Records shown =>
┏━━
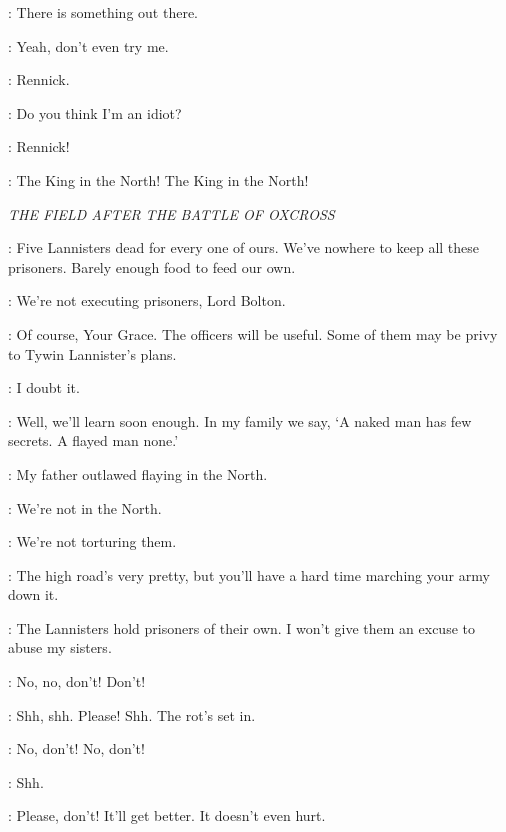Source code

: 
\LANNISTERGUARD: There is something out there. 

\RENNICK: Yeah, don't even try me. 

\LANNISTERGUARD: Rennick. 

\RENNICK: Do you think I'm an idiot? 

\LANNISTERGUARD: Rennick! 


\STARKARMY: The King in the North! The King in the North! 


\scene

\textit{THE FIELD AFTER THE BATTLE OF OXCROSS} 


\ROOSE: Five Lannisters dead for every one of ours. We've nowhere to keep all these prisoners. Barely enough food to feed our own. 

\ROBB: We're not executing prisoners, Lord Bolton. 

\ROOSE: Of course, Your Grace. The officers will be useful. Some of them may be privy to Tywin Lannister's plans. 

\ROBB: I doubt it. 

\ROOSE: Well, we'll learn soon enough. In my family we say, `A naked man has few secrets. A flayed man none.' 

\ROBB: My father outlawed flaying in the North. 

\ROOSE: We're not in the North. 

\ROBB: We're not torturing them. 

\ROOSE: The high road's very pretty, but you'll have a hard time marching your army down it. 

\ROBB: The Lannisters hold prisoners of their own. I won't give them an excuse to abuse my sisters. 


\WOUNDEDLANNISTER: No, no, don't! Don't! 

\TALISA: Shh, shh. Please! Shh. The rot's set in. 

\WOUNDEDLANNISTER: No, don't! No, don't! 

\TALISA: Shh. 

\WOUNDEDLANNISTER: Please, don't! It'll get better. It doesn't even hurt. 

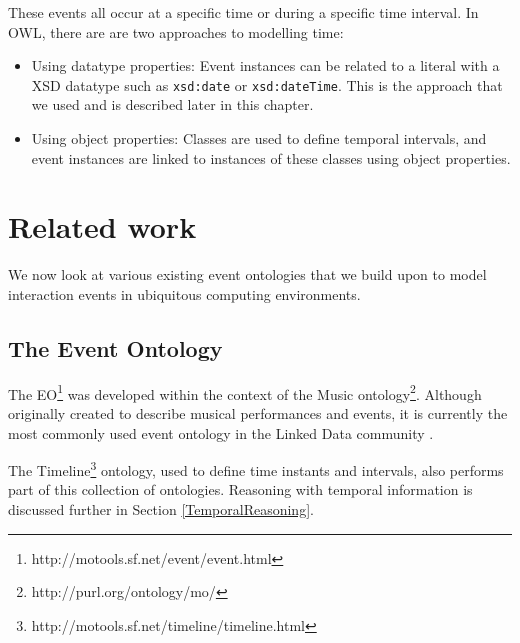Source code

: 



These events all occur at a specific time or during a specific time interval. In \ac{OWL}, there are are two approaches to modelling time:

\begin{itemize}
	\item Using datatype properties: Event instances can be related to a literal with a \ac{XSD} datatype such as \texttt{xsd:date} or \texttt{xsd:dateTime}. This is the approach that we used and is described later in this chapter.
	\item Using object properties: Classes are used to define temporal intervals, and event instances are linked to instances of these classes using object properties.
\end{itemize}


\section{Related work}
We now look at various existing event ontologies that we build upon to model interaction events in ubiquitous computing environments.

\subsection{The Event Ontology}
The \ac{EO}\footnote{http://motools.sf.net/event/event.html} was developed within the context of the Music ontology\footnote{http://purl.org/ontology/mo/}. Although originally created to describe musical performances and events, it is currently the most commonly used event ontology in the Linked Data community \cite{Shaw2009}.

The Timeline\footnote{http://motools.sf.net/timeline/timeline.html} ontology, used to define time instants and intervals, also performs part of this collection of ontologies. Reasoning with temporal information is discussed further in Section \ref{TemporalReasoning}.  

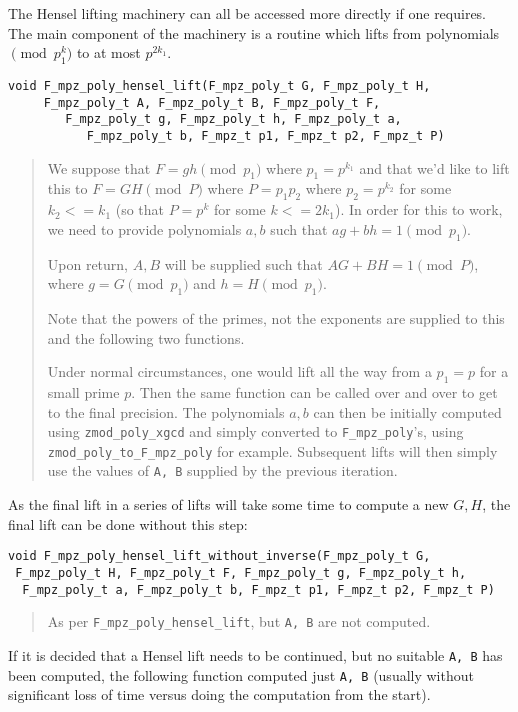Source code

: \documentclass[a4paper,10pt]{article}
\newcommand{\code}{\lstinline}
\begin{document}
The Hensel lifting machinery can all be accessed more directly if one requires. The main component of
the machinery is a routine which lifts from polynomials $\pmod{p^k_1}$ to at most $p^{2k_1}$. 

\begin{lstlisting}
void F_mpz_poly_hensel_lift(F_mpz_poly_t G, F_mpz_poly_t H, 
     F_mpz_poly_t A, F_mpz_poly_t B, F_mpz_poly_t F, 
        F_mpz_poly_t g, F_mpz_poly_t h, F_mpz_poly_t a, 
           F_mpz_poly_t b, F_mpz_t p1, F_mpz_t p2, F_mpz_t P)
\end{lstlisting}
\begin{quote}
We suppose that $F = gh \pmod{p_1}$ where $p_1 = p^{k_1}$ and that we'd like to lift this to 
$F = GH \pmod{P}$ where $P = p_1p_2$ where $p_2 = p^{k_2}$ for some $k_2 <= k_1$ (so that $P = p^k$
for some $k <= 2k_1$). In order for this to work, we need to provide polynomials $a, b$ such that
$ag + bh = 1 \pmod{p_1}$. 

Upon return, $A, B$ will be supplied such that $AG + BH = 1 \pmod{P}$, where $g = G \pmod{p_1}$ 
and $h = H \pmod{p_1}$. 

Note that the powers of the primes, not the exponents are supplied to this and the following two 
functions.

Under normal circumstances, one would lift all the way from a $p_1 = p$ for a small prime $p$. Then
the same function can be called over and over to get to the final precision. The polynomials $a, b$
can then be initially computed using \code{zmod_poly_xgcd} and simply converted to \code{F_mpz_poly}'s,
using \code{zmod_poly_to_F_mpz_poly} for example. Subsequent lifts will then simply use the values
of \code{A, B} supplied by the previous iteration. 
\end{quote}

As the final lift in a series of lifts will take some time to compute a new $G, H$, the final lift 
can be done without this step:

\begin{lstlisting}
void F_mpz_poly_hensel_lift_without_inverse(F_mpz_poly_t G, 
 F_mpz_poly_t H, F_mpz_poly_t F, F_mpz_poly_t g, F_mpz_poly_t h, 
  F_mpz_poly_t a, F_mpz_poly_t b, F_mpz_t p1, F_mpz_t p2, F_mpz_t P)
\end{lstlisting}
\begin{quote}
As per \code{F_mpz_poly_hensel_lift}, but \code{A, B} are not computed.
\end{quote}

If it is decided that a Hensel lift needs to be continued, but no suitable \code{A, B} has been 
computed, the following function computed just \code{A, B} (usually without significant loss of
time versus doing the computation from the start).
\end{document}
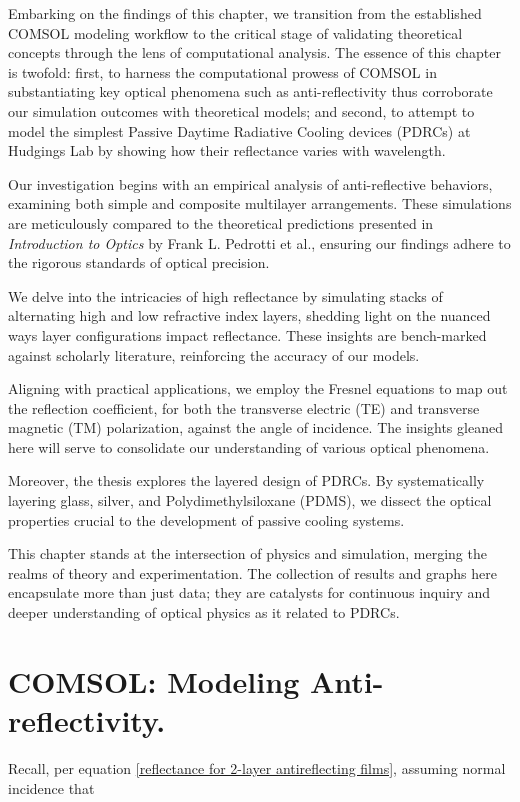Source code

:Embarking on the findings of this chapter, we transition from the established COMSOL modeling workflow to the critical stage of validating theoretical concepts through the lens of computational analysis. The essence of this chapter is twofold: first, to harness the computational prowess of COMSOL in substantiating key optical phenomena such as anti-reflectivity thus corroborate our simulation outcomes with theoretical models; and second, to attempt to model the simplest Passive Daytime Radiative Cooling devices (PDRCs) at Hudgings Lab by showing how their reflectance varies with wavelength.

Our investigation begins with an empirical analysis of anti-reflective behaviors, examining both simple and composite multilayer arrangements. These simulations are meticulously compared to the theoretical predictions presented in \emph{Introduction to Optics} by Frank L. Pedrotti et al., ensuring our findings adhere to the rigorous standards of optical precision.

We delve into the intricacies of high reflectance by simulating stacks of alternating high and low refractive index layers, shedding light on the nuanced ways layer configurations impact reflectance. These insights are bench-marked against scholarly literature, reinforcing the accuracy of our models.

Aligning with practical applications, we employ the Fresnel equations to map out the reflection coefficient, for both the transverse electric (TE) and transverse magnetic (TM) polarization, against the angle of incidence. The insights gleaned here will serve to consolidate our understanding of various optical phenomena.

Moreover, the thesis explores the layered design of PDRCs. By systematically layering glass, silver, and Polydimethylsiloxane (PDMS), we dissect the optical properties crucial to the development of passive cooling systems.

This chapter stands at the intersection of physics and simulation, merging the realms of theory and experimentation. The collection of results and graphs here encapsulate more than just data; they are catalysts for continuous inquiry and deeper understanding of optical physics as it related to PDRCs.

\section{COMSOL: Modeling Anti-reflectivity.}
Recall, per equation \ref{reflectance for 2-layer antireflecting films}, assuming normal incidence that

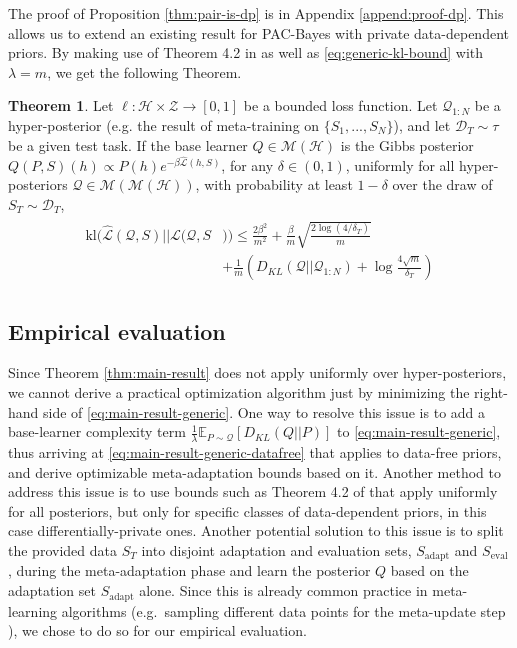 \documentclass[letterpaper]{article} %
\theoremstyle{definition}
\newtheorem{theorem}{Theorem}[section]
\newcommand{\Expect}[2]{\mathbb{E}_{#1}\left [#2 \right ]}
\begin{document}
The proof of Proposition \ref{thm:pair-is-dp} is in Appendix \ref{append:proof-dp}. This  allows us to extend an existing result for PAC-Bayes with private data-dependent priors.
By making use of Theorem 4.2 in \citet{Dziugaite2018} as well as  \eqref{eq:generic-kl-bound} with $\lambda=m$, we get the following Theorem.

\begin{theorem} \label{thm:kl-main-result}
	Let $\ell:\mathcal{H}\times \mathcal{Z}\rightarrow [0,1]$ be a bounded loss function.
	Let $\mathcal{Q}_{1:N}$ be a hyper-posterior (e.g. the result of meta-training on $\{S_1,...,S_N\}$), and let $\mathcal{D}_T\sim \tau$ be a given test task. 
	If the base learner $Q\in \mathcal{M}(\mathcal{H})$ is the Gibbs posterior $Q(P, S)(h)\propto P(h)e^{-\beta\hat{\mathcal{L}}(h, S)}$, 
	for any $\delta\in(0,1)$, uniformly for all hyper-posteriors $\mathcal{Q}\in \mathcal{M}(\mathcal{M}(\mathcal{H}))$, with probability at least $1-\delta$ over the draw of $S_T\sim \mathcal{D}_T$,
%
	\begin{align*} 
	\begin{split}
	\mathrm{kl}(\hat{\mathcal{L}}(\mathcal{Q},S)||\mathcal{L}(\mathcal{Q},S&))\leq \frac{2\beta^2}{m^2}+\frac{\beta}{m}\sqrt{\frac{2\log (4/\delta_T)}{m}} \\
	&+\frac{1}{m}\left (D_{KL}(\mathcal{Q}||\mathcal{Q}_{1:N})+\log\frac{4\sqrt{m}}{\delta_T} \right )
	\end{split}
	\end{align*}
	
\end{theorem}

\subsection{Empirical evaluation}

Since Theorem \ref{thm:main-result} does not apply uniformly over hyper-posteriors, we cannot derive a practical optimization algorithm just by minimizing the right-hand side of  \eqref{eq:main-result-generic}. 
One way to resolve this issue is to add a base-learner complexity term $\frac{1}{\lambda}\Expect{P\sim \mathcal{Q}}{D_{KL}(Q||P)}$ to  \eqref{eq:main-result-generic}, thus arriving at \eqref{eq:main-result-generic-datafree} that applies to data-free priors, and derive optimizable meta-adaptation bounds based on it.
Another method to address this issue is to use bounds such as Theorem 4.2 of \citet{Dziugaite2018} that apply uniformly for all posteriors, but only for specific classes of data-dependent priors, in this case differentially-private ones.
Another potential solution to this issue is to split the provided data $S_T$ into disjoint adaptation and evaluation sets, $S_{\mathrm{adapt}}$ and $S_{\mathrm{eval}}$, during the meta-adaptation phase and learn the posterior $Q$ based on the adaptation set $S_{\mathrm{adapt}}$ alone. Since this is already common practice in meta-learning algorithms (e.g.\ sampling different data points for the meta-update step ), we chose to do so for our empirical evaluation. %
\end{document}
┗━━
How to complete this task => The answer must consist only of the lines from the beginning of the entries above through the line that holds "I doubt it.", reproduced exactly and without pictures.

Solution for this task =>
Source code

: 
\LANNISTERGUARD: There is something out there. 

\RENNICK: Yeah, don't even try me. 

\LANNISTERGUARD: Rennick. 

\RENNICK: Do you think I'm an idiot? 

\LANNISTERGUARD: Rennick! 


\STARKARMY: The King in the North! The King in the North! 


\scene

\textit{THE FIELD AFTER THE BATTLE OF OXCROSS} 


\ROOSE: Five Lannisters dead for every one of ours. We've nowhere to keep all these prisoners. Barely enough food to feed our own. 

\ROBB: We're not executing prisoners, Lord Bolton. 

\ROOSE: Of course, Your Grace. The officers will be useful. Some of them may be privy to Tywin Lannister's plans. 

\ROBB: I doubt it. 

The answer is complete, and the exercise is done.